━━━━━ RECORDS FOR THIS TASK ━━━━━

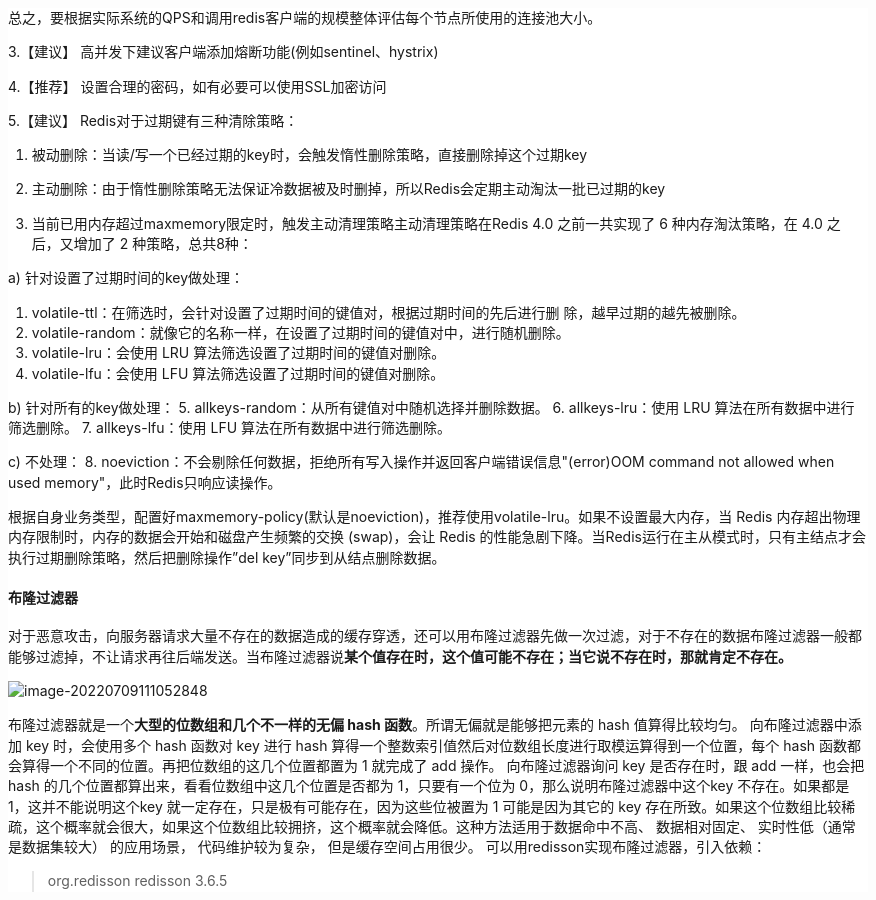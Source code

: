 总之，要根据实际系统的QPS和调用redis客户端的规模整体评估每个节点所使用的连接池大小。

3.【建议】
高并发下建议客户端添加熔断功能(例如sentinel、hystrix)

4.【推荐】
设置合理的密码，如有必要可以使用SSL加密访问

5.【建议】
Redis对于过期键有三种清除策略：
1. 被动删除：当读/写一个已经过期的key时，会触发惰性删除策略，直接删除掉这个过期key

2. 主动删除：由于惰性删除策略无法保证冷数据被及时删掉，所以Redis会定期主动淘汰一批已过期的key

3. 当前已用内存超过maxmemory限定时，触发主动清理策略主动清理策略在Redis 4.0 之前一共实现了 6 种内存淘汰策略，在 4.0 之后，又增加了 2 种策略，总共8种：

  a) 针对设置了过期时间的key做处理：
  1. volatile-ttl：在筛选时，会针对设置了过期时间的键值对，根据过期时间的先后进行删
  除，越早过期的越先被删除。
  2. volatile-random：就像它的名称一样，在设置了过期时间的键值对中，进行随机删除。
  3. volatile-lru：会使用 LRU 算法筛选设置了过期时间的键值对删除。
  4. volatile-lfu：会使用 LFU 算法筛选设置了过期时间的键值对删除。

  b) 针对所有的key做处理：
  5. allkeys-random：从所有键值对中随机选择并删除数据。
  6. allkeys-lru：使用 LRU 算法在所有数据中进行筛选删除。
  7. allkeys-lfu：使用 LFU 算法在所有数据中进行筛选删除。

  c) 不处理：
  8. noeviction：不会剔除任何数据，拒绝所有写入操作并返回客户端错误信息"(error)OOM command not allowed when used memory"，此时Redis只响应读操作。

  

  根据自身业务类型，配置好maxmemory-policy(默认是noeviction)，推荐使用volatile-lru。如果不设置最大内存，当 Redis 内存超出物理内存限制时，内存的数据会开始和磁盘产生频繁的交换 (swap)，会让 Redis 的性能急剧下降。当Redis运行在主从模式时，只有主结点才会执行过期删除策略，然后把删除操作”del key”同步到从结点删除数据。

#### 布隆过滤器

对于恶意攻击，向服务器请求大量不存在的数据造成的缓存穿透，还可以用布隆过滤器先做一次过滤，对于不存在的数据布隆过滤器一般都能够过滤掉，不让请求再往后端发送。当布隆过滤器说**某个值存在时，这个值可能不存在；当它说不存在时，那就肯定不存在。**

![image-20220709111052848](D:\zhfGitRepository\java-basic-pick\react\redis缓存设计与性能优化.assets\image-20220709111052848.png)

布隆过滤器就是一个**大型的位数组和几个不一样的无偏 hash 函数**。所谓无偏就是能够把元素的 hash 值算得比较均匀。
向布隆过滤器中添加 key 时，会使用多个 hash 函数对 key 进行 hash 算得一个整数索引值然后对位数组长度进行取模运算得到一个位置，每个 hash 函数都会算得一个不同的位置。再把位数组的这几个位置都置为 1 就完成了 add 操作。
向布隆过滤器询问 key 是否存在时，跟 add 一样，也会把 hash 的几个位置都算出来，看看位数组中这几个位置是否都为 1，只要有一个位为 0，那么说明布隆过滤器中这个key 不存在。如果都是 1，这并不能说明这个key 就一定存在，只是极有可能存在，因为这些位被置为 1 可能是因为其它的 key 存在所致。如果这个位数组比较稀疏，这个概率就会很大，如果这个位数组比较拥挤，这个概率就会降低。这种方法适用于数据命中不高、 数据相对固定、 实时性低（通常是数据集较大） 的应用场景， 代码维护较为复杂， 但是缓存空间占用很少。
可以用redisson实现布隆过滤器，引入依赖：

>  <dependency>
> <groupId>org.redisson</groupId>
> <artifactId>redisson</artifactId>
> <version>3.6.5</version>
> </dependency>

━━━━━

YOUR ASSIGNMENT -> From the listing above, return every line that contains the word "算法筛选设置了过期时间的键值对删除".

SOLUTION FOR THIS EXERCISE ->
  3. volatile-lru：会使用 LRU 算法筛选设置了过期时间的键值对删除。
  4. volatile-lfu：会使用 LFU 算法筛选设置了过期时间的键值对删除。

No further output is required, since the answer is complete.